▸ **What the task asks**: Below this line is a set of entries; quote exactly the lines from the line that contains "From the command line..." to the line that contains "a nifty button.", both lines included.

Saved entries
__________________________________________________
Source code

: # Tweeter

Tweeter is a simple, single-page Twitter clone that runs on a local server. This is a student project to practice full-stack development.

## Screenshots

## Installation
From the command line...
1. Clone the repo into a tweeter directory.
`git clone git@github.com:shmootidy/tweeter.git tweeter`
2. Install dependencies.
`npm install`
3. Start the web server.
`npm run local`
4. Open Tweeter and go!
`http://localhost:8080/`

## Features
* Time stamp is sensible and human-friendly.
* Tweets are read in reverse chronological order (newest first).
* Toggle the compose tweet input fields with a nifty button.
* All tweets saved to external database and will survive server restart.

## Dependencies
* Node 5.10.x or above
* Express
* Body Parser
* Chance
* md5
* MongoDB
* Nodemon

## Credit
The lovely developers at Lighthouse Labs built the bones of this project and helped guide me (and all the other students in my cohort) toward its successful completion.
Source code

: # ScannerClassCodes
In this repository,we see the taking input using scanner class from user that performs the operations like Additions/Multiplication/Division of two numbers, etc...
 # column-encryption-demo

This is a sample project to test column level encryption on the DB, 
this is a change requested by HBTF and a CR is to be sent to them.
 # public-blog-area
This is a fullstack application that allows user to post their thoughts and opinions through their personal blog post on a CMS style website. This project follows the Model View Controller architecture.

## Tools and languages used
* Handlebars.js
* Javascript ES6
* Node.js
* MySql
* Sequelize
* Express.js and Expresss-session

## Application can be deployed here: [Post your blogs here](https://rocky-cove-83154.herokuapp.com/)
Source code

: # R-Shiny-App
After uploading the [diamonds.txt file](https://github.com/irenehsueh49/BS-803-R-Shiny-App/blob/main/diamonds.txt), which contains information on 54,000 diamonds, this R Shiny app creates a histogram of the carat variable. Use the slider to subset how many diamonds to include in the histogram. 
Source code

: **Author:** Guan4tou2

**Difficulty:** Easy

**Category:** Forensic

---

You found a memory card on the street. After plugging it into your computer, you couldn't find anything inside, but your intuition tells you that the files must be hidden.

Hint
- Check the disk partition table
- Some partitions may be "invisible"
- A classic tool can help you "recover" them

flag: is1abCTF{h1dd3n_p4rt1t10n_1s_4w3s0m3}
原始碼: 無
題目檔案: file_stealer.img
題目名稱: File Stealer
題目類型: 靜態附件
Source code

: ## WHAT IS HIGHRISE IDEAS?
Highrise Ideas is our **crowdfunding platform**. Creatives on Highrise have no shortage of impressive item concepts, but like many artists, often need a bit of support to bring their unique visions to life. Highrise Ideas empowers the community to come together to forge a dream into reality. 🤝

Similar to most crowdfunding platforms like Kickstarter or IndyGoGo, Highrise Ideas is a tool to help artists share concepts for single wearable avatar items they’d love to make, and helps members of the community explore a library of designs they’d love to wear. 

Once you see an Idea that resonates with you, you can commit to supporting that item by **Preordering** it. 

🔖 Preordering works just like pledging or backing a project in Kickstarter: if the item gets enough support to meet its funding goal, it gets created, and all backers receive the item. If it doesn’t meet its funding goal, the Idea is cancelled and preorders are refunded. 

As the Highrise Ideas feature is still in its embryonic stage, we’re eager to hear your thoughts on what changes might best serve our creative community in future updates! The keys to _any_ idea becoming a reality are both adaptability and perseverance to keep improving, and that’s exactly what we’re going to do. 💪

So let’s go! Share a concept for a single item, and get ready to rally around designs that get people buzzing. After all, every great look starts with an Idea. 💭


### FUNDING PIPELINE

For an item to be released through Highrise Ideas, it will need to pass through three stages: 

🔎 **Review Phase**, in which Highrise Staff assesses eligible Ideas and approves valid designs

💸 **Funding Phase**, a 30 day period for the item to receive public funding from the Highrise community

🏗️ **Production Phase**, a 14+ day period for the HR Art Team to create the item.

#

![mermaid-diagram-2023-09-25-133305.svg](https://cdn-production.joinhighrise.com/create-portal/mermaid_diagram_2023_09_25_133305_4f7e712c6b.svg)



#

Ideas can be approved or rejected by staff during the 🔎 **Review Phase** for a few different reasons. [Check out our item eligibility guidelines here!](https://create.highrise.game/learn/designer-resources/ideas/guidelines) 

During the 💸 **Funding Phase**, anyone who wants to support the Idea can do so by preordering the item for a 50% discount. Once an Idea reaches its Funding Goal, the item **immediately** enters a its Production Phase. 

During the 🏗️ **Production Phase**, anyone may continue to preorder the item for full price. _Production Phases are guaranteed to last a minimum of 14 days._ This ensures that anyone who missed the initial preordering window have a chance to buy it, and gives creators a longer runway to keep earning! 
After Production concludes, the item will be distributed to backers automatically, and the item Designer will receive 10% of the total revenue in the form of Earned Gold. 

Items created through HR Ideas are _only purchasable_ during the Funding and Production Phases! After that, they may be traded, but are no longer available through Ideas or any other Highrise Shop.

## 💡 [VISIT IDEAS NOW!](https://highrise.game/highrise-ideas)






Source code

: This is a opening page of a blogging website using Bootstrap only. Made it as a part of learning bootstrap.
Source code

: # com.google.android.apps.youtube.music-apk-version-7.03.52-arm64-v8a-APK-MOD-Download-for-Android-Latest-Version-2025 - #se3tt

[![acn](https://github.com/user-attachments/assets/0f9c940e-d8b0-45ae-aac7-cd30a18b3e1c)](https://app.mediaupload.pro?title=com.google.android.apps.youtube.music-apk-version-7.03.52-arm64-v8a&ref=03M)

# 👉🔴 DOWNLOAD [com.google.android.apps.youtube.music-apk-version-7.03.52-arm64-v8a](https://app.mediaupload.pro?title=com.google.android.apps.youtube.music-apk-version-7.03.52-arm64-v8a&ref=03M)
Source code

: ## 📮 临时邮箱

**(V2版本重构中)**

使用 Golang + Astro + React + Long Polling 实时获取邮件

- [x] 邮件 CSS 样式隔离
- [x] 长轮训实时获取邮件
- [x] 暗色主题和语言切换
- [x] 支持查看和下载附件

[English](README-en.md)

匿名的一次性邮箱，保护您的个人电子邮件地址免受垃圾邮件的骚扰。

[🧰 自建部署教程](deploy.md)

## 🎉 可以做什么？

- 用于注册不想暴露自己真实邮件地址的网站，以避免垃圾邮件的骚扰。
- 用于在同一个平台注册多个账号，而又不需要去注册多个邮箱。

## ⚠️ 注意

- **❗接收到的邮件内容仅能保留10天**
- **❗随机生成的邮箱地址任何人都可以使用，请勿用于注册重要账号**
__________________________________________________
▸ **Your response**:
From the command line...
1. Clone the repo into a tweeter directory.
`git clone git@github.com:shmootidy/tweeter.git tweeter`
2. Install dependencies.
`npm install`
3. Start the web server.
`npm run local`
4. Open Tweeter and go!
`http://localhost:8080/`

## Features
* Time stamp is sensible and human-friendly.
* Tweets are read in reverse chronological order (newest first).
* Toggle the compose tweet input fields with a nifty button.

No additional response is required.